(Provided material)
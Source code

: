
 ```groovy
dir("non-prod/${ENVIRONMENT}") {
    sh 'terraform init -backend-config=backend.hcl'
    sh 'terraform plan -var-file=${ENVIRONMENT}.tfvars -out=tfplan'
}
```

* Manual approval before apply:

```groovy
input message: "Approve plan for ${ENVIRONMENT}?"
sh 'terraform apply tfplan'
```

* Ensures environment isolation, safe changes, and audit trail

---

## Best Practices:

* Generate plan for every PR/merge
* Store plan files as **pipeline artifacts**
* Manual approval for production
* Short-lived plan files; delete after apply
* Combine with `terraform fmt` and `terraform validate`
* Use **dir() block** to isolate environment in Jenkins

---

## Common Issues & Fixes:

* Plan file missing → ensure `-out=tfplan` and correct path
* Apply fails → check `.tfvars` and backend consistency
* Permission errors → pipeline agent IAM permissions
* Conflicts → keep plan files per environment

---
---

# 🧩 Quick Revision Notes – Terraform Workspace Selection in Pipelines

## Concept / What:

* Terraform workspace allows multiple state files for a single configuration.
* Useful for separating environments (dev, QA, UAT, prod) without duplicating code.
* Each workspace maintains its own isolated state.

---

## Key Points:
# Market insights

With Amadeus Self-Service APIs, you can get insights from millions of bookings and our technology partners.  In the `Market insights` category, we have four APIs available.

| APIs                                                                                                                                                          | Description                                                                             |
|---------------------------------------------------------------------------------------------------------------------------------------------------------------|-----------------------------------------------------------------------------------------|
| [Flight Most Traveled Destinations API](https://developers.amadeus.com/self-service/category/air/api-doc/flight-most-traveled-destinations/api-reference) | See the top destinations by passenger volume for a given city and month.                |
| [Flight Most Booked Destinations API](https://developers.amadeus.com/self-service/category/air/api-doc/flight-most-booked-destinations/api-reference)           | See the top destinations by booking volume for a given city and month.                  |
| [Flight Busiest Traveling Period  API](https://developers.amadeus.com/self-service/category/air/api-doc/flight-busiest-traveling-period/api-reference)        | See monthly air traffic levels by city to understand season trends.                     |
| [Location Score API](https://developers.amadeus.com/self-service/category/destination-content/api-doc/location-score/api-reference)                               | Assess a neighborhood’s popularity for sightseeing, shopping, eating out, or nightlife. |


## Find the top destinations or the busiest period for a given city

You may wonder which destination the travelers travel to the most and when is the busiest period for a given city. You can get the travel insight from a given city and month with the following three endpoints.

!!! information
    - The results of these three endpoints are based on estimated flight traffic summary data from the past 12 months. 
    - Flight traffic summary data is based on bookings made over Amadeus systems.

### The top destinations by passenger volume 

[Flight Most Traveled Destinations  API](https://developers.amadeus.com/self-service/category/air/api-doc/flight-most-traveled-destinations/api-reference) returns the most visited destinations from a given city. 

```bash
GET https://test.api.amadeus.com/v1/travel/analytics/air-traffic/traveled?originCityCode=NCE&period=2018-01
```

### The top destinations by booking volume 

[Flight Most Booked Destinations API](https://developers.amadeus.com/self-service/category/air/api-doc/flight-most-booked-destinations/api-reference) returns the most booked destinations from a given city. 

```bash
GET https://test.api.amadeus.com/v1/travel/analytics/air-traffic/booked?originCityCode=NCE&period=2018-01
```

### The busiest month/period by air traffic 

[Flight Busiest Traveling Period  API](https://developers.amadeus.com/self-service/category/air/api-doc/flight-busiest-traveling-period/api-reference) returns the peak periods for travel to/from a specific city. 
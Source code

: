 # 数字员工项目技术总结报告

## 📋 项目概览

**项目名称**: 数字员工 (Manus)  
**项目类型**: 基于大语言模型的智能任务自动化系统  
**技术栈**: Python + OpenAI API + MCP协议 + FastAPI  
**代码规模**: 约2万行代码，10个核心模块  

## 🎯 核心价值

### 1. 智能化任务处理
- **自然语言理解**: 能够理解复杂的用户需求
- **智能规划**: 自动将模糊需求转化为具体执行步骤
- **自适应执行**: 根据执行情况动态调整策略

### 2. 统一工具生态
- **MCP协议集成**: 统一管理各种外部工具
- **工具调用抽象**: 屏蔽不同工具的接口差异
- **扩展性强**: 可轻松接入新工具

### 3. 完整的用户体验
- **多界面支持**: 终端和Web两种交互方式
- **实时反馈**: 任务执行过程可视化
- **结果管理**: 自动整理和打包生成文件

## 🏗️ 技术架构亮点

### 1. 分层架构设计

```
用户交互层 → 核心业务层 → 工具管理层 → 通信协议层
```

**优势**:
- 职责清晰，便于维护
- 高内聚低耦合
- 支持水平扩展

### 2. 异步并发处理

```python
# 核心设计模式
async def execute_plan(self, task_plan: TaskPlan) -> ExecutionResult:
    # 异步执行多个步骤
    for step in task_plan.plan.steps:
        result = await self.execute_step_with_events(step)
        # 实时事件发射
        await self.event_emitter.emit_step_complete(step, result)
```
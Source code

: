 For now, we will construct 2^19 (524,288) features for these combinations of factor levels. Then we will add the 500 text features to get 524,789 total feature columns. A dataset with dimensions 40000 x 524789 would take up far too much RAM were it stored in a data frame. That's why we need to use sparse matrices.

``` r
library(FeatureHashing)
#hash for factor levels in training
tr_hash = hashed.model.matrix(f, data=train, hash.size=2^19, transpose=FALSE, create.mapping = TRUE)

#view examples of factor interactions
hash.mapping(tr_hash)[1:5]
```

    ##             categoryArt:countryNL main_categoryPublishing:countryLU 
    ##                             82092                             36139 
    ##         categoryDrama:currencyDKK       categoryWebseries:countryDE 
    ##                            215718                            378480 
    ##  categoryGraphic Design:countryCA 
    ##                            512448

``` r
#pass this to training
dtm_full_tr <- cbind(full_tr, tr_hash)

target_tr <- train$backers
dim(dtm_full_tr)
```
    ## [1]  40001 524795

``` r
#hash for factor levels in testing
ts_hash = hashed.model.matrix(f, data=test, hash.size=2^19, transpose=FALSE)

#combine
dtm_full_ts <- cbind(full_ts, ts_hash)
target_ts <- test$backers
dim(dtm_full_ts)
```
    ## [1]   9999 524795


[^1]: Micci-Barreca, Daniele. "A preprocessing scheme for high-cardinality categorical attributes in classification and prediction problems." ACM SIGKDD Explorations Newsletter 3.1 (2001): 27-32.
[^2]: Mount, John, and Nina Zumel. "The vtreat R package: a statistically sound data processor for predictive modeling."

(Work instruction) Each entry in the data should be restated exactly as it was written.

(The completed task)
Source code

:
 ```groovy
dir("non-prod/${ENVIRONMENT}") {
    sh 'terraform init -backend-config=backend.hcl'
    sh 'terraform plan -var-file=${ENVIRONMENT}.tfvars -out=tfplan'
}
```

* Manual approval before apply:

```groovy
input message: "Approve plan for ${ENVIRONMENT}?"
sh 'terraform apply tfplan'
```

* Ensures environment isolation, safe changes, and audit trail

---

## Best Practices:

* Generate plan for every PR/merge
* Store plan files as **pipeline artifacts**
* Manual approval for production
* Short-lived plan files; delete after apply
* Combine with `terraform fmt` and `terraform validate`
* Use **dir() block** to isolate environment in Jenkins

---

## Common Issues & Fixes:

* Plan file missing → ensure `-out=tfplan` and correct path
* Apply fails → check `.tfvars` and backend consistency
* Permission errors → pipeline agent IAM permissions
* Conflicts → keep plan files per environment

---
---

# 🧩 Quick Revision Notes – Terraform Workspace Selection in Pipelines

## Concept / What:

* Terraform workspace allows multiple state files for a single configuration.
* Useful for separating environments (dev, QA, UAT, prod) without duplicating code.
* Each workspace maintains its own isolated state.

---

## Key Points:
# Market insights

With Amadeus Self-Service APIs, you can get insights from millions of bookings and our technology partners.  In the `Market insights` category, we have four APIs available.

| APIs                                                                                                                                                          | Description                                                                             |
|---------------------------------------------------------------------------------------------------------------------------------------------------------------|-----------------------------------------------------------------------------------------|
| [Flight Most Traveled Destinations API](https://developers.amadeus.com/self-service/category/air/api-doc/flight-most-traveled-destinations/api-reference) | See the top destinations by passenger volume for a given city and month.                |
| [Flight Most Booked Destinations API](https://developers.amadeus.com/self-service/category/air/api-doc/flight-most-booked-destinations/api-reference)           | See the top destinations by booking volume for a given city and month.                  |
| [Flight Busiest Traveling Period  API](https://developers.amadeus.com/self-service/category/air/api-doc/flight-busiest-traveling-period/api-reference)        | See monthly air traffic levels by city to understand season trends.                     |
| [Location Score API](https://developers.amadeus.com/self-service/category/destination-content/api-doc/location-score/api-reference)                               | Assess a neighborhood’s popularity for sightseeing, shopping, eating out, or nightlife. |


## Find the top destinations or the busiest period for a given city

You may wonder which destination the travelers travel to the most and when is the busiest period for a given city. You can get the travel insight from a given city and month with the following three endpoints.

!!! information
    - The results of these three endpoints are based on estimated flight traffic summary data from the past 12 months. 
    - Flight traffic summary data is based on bookings made over Amadeus systems.

### The top destinations by passenger volume 

[Flight Most Traveled Destinations  API](https://developers.amadeus.com/self-service/category/air/api-doc/flight-most-traveled-destinations/api-reference) returns the most visited destinations from a given city. 

```bash
GET https://test.api.amadeus.com/v1/travel/analytics/air-traffic/traveled?originCityCode=NCE&period=2018-01
```

### The top destinations by booking volume 

[Flight Most Booked Destinations API](https://developers.amadeus.com/self-service/category/air/api-doc/flight-most-booked-destinations/api-reference) returns the most booked destinations from a given city. 

```bash
GET https://test.api.amadeus.com/v1/travel/analytics/air-traffic/booked?originCityCode=NCE&period=2018-01
```

### The busiest month/period by air traffic 

[Flight Busiest Traveling Period  API](https://developers.amadeus.com/self-service/category/air/api-doc/flight-busiest-traveling-period/api-reference) returns the peak periods for travel to/from a specific city. 
Source code

: # 数字员工项目技术总结报告

## 📋 项目概览

**项目名称**: 数字员工 (Manus)  
**项目类型**: 基于大语言模型的智能任务自动化系统  
**技术栈**: Python + OpenAI API + MCP协议 + FastAPI  
**代码规模**: 约2万行代码，10个核心模块  

## 🎯 核心价值

### 1. 智能化任务处理
- **自然语言理解**: 能够理解复杂的用户需求
- **智能规划**: 自动将模糊需求转化为具体执行步骤
- **自适应执行**: 根据执行情况动态调整策略

### 2. 统一工具生态
- **MCP协议集成**: 统一管理各种外部工具
- **工具调用抽象**: 屏蔽不同工具的接口差异
- **扩展性强**: 可轻松接入新工具

### 3. 完整的用户体验
- **多界面支持**: 终端和Web两种交互方式
- **实时反馈**: 任务执行过程可视化
- **结果管理**: 自动整理和打包生成文件

## 🏗️ 技术架构亮点

### 1. 分层架构设计

```
用户交互层 → 核心业务层 → 工具管理层 → 通信协议层
```

**优势**:
- 职责清晰，便于维护
- 高内聚低耦合
- 支持水平扩展

### 2. 异步并发处理

```python
# 核心设计模式
async def execute_plan(self, task_plan: TaskPlan) -> ExecutionResult:
    # 异步执行多个步骤
    for step in task_plan.plan.steps:
        result = await self.execute_step_with_events(step)
        # 实时事件发射
        await self.event_emitter.emit_step_complete(step, result)
```
Source code

: For now, we will construct 2^19 (524,288) features for these combinations of factor levels. Then we will add the 500 text features to get 524,789 total feature columns. A dataset with dimensions 40000 x 524789 would take up far too much RAM were it stored in a data frame. That's why we need to use sparse matrices.

``` r
library(FeatureHashing)
#hash for factor levels in training
tr_hash = hashed.model.matrix(f, data=train, hash.size=2^19, transpose=FALSE, create.mapping = TRUE)

#view examples of factor interactions
hash.mapping(tr_hash)[1:5]
```

    ##             categoryArt:countryNL main_categoryPublishing:countryLU 
    ##                             82092                             36139 
    ##         categoryDrama:currencyDKK       categoryWebseries:countryDE 
    ##                            215718                            378480 
    ##  categoryGraphic Design:countryCA 
    ##                            512448

``` r
#pass this to training
dtm_full_tr <- cbind(full_tr, tr_hash)

target_tr <- train$backers
dim(dtm_full_tr)
```
    ## [1]  40001 524795

``` r
#hash for factor levels in testing
ts_hash = hashed.model.matrix(f, data=test, hash.size=2^19, transpose=FALSE)

#combine
dtm_full_ts <- cbind(full_ts, ts_hash)
target_ts <- test$backers
dim(dtm_full_ts)
```
    ## [1]   9999 524795


[^1]: Micci-Barreca, Daniele. "A preprocessing scheme for high-cardinality categorical attributes in classification and prediction problems." ACM SIGKDD Explorations Newsletter 3.1 (2001): 27-32.
[^2]: Mount, John, and Nina Zumel. "The vtreat R package: a statistically sound data processor for predictive modeling."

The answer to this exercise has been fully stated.